Ultrasound revealed a well-defined, hetero-echoic lesion with a peripheral rim of colour lying infra-umbilically, superficial to the rectus sheath. The same lesion appeared hyperintense on T1/T2 magnetic resonance imaging (MRI) with post-contrast enhancement. The abdomen and pelvis were found to be normal on MRI.
The patient was taken up for surgical excision of the nodule. Radical omphalectomy was performed. A peri-umbilical incision was made. Umbilicus, underlying nodule, and the surrounding area of fibrosis were dissected with a 5 mm clear margin using diathermy (Figure 2). The patient is on follow-up and is free of the disease at 18 months after surgery.
Answer
Histopathological examination of the umbilical nodule revealed plenty of endometrial glands surrounded by compact stroma and intervening hemorrhage, confirming the diagnosis of umbilical endometriosis (PUE) (Figure 3). This was a rare case of Villar’s nodule or PUE without concomitant pelvic endometriosis and in the absence of previous pelvic surgery.
PUE is extremely rare, making up 0.5-1% of all ectopic endometriosis cases (1).

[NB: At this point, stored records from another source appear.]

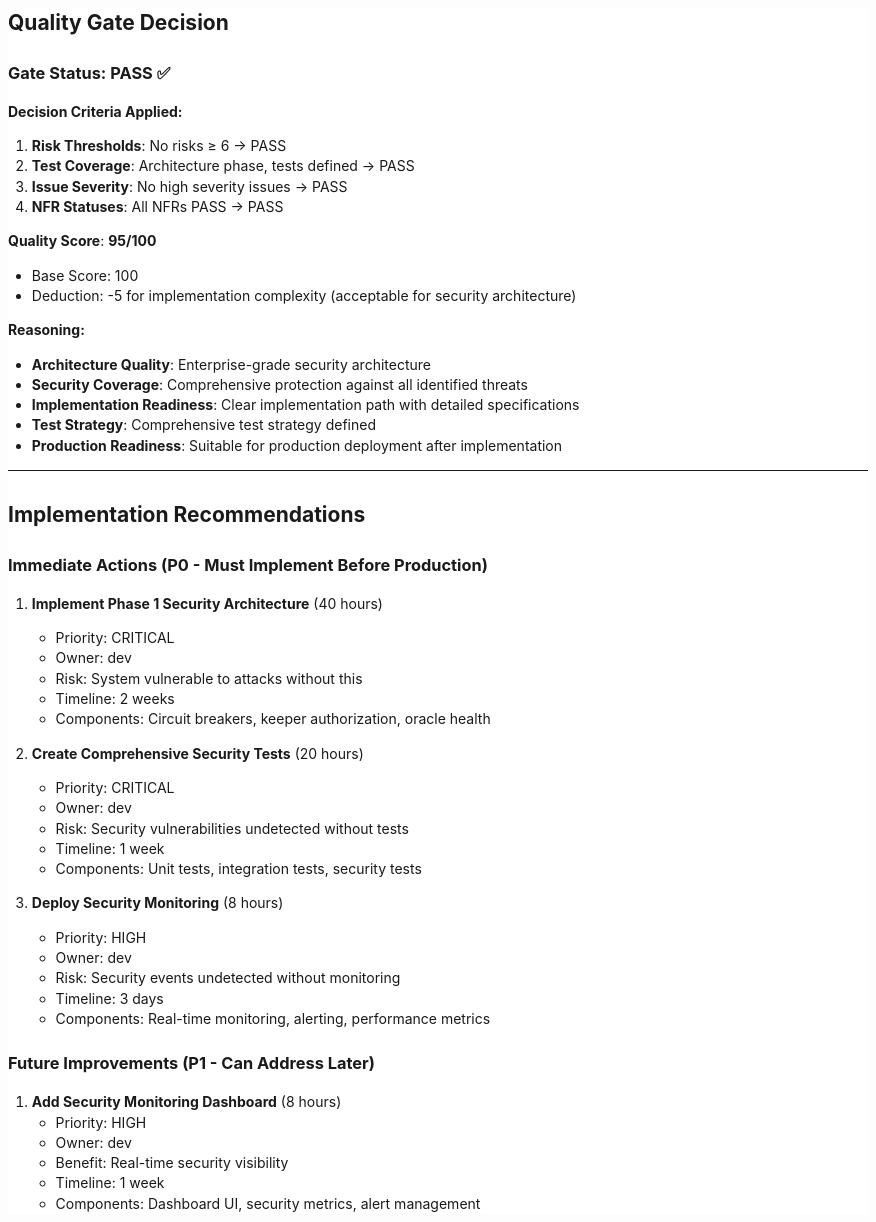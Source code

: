 ## Quality Gate Decision

### Gate Status: **PASS** ✅

**Decision Criteria Applied:**
1. **Risk Thresholds**: No risks ≥ 6 → PASS
2. **Test Coverage**: Architecture phase, tests defined → PASS
3. **Issue Severity**: No high severity issues → PASS
4. **NFR Statuses**: All NFRs PASS → PASS

**Quality Score**: **95/100**
- Base Score: 100
- Deduction: -5 for implementation complexity (acceptable for security architecture)

**Reasoning:**
- **Architecture Quality**: Enterprise-grade security architecture
- **Security Coverage**: Comprehensive protection against all identified threats
- **Implementation Readiness**: Clear implementation path with detailed specifications
- **Test Strategy**: Comprehensive test strategy defined
- **Production Readiness**: Suitable for production deployment after implementation

---

## Implementation Recommendations

### Immediate Actions (P0 - Must Implement Before Production)

1. **Implement Phase 1 Security Architecture** (40 hours)
   - Priority: CRITICAL
   - Owner: dev
   - Risk: System vulnerable to attacks without this
   - Timeline: 2 weeks
   - Components: Circuit breakers, keeper authorization, oracle health

2. **Create Comprehensive Security Tests** (20 hours)
   - Priority: CRITICAL
   - Owner: dev
   - Risk: Security vulnerabilities undetected without tests
   - Timeline: 1 week
   - Components: Unit tests, integration tests, security tests

3. **Deploy Security Monitoring** (8 hours)
   - Priority: HIGH
   - Owner: dev
   - Risk: Security events undetected without monitoring
   - Timeline: 3 days
   - Components: Real-time monitoring, alerting, performance metrics

### Future Improvements (P1 - Can Address Later)

1. **Add Security Monitoring Dashboard** (8 hours)
   - Priority: HIGH
   - Owner: dev
   - Benefit: Real-time security visibility
   - Timeline: 1 week
   - Components: Dashboard UI, security metrics, alert management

Extension of the endometrial cells to the umbilicus via the round ligament or the omphalo-mesenteric canal may explain the occurrence of PUE. Hematogenous or lymphatic transport of the endometrial cells is another possible mechanism that supports the existence of PUE (2).
PUE usually presents around 35-40 years of age. Clinical presentation includes a bluish-purple, firm, umbilical swelling or nodule with associated cyclical pain. Patients can even show catamenial bleeding from the umbilicus concomitantly with the menstrual cycle (3). Diagnosis is suspected when there is a typical history of an increase in pain/bleeding through the nodule at the time of menstruation. However, diagnosis can be confirmed only by histopathological examination (1,2).
Imaging modalities, such as ultrasound, MRI, or computed tomography scan are not superior in terms of sensitivity to the clinical scenario and examination findings (4). However, imaging can help assess the anatomical relationship of the nodule with the surrounding tissues and to rule out other differential diagnosis of umbilical lesions, like a desmoid tumor, lipoma, Sister Mary Joseph’s nodule, teratoma, trichobezoars, umbilical concretions, and hernia, for example (5). Imaging can also help to investigate the anatomical relationships of the nodule with the surrounding tissues (5).
Surgery remains the mainstay of treatment. Medical management using progestins, danazol, and/or gonadotrophin releasing hormone agonists may be tried, but recurrence rates are high (5). Radical omphalectomy is the most frequently performed surgery for umbilical endometriosis. This involves the removal of the umbilicus with the nodule along with plastic reconstruction. Partial omphalectomy is local resection of the endometrial nodule with umbilical sparing. It is important to ensure disease-free margins of at least 3 mm to prevent local recurrences. Sometimes a deep-seated nodule may also necessitate removal of the underlying rectus sheath, which may require anatomical repair or mesh placement.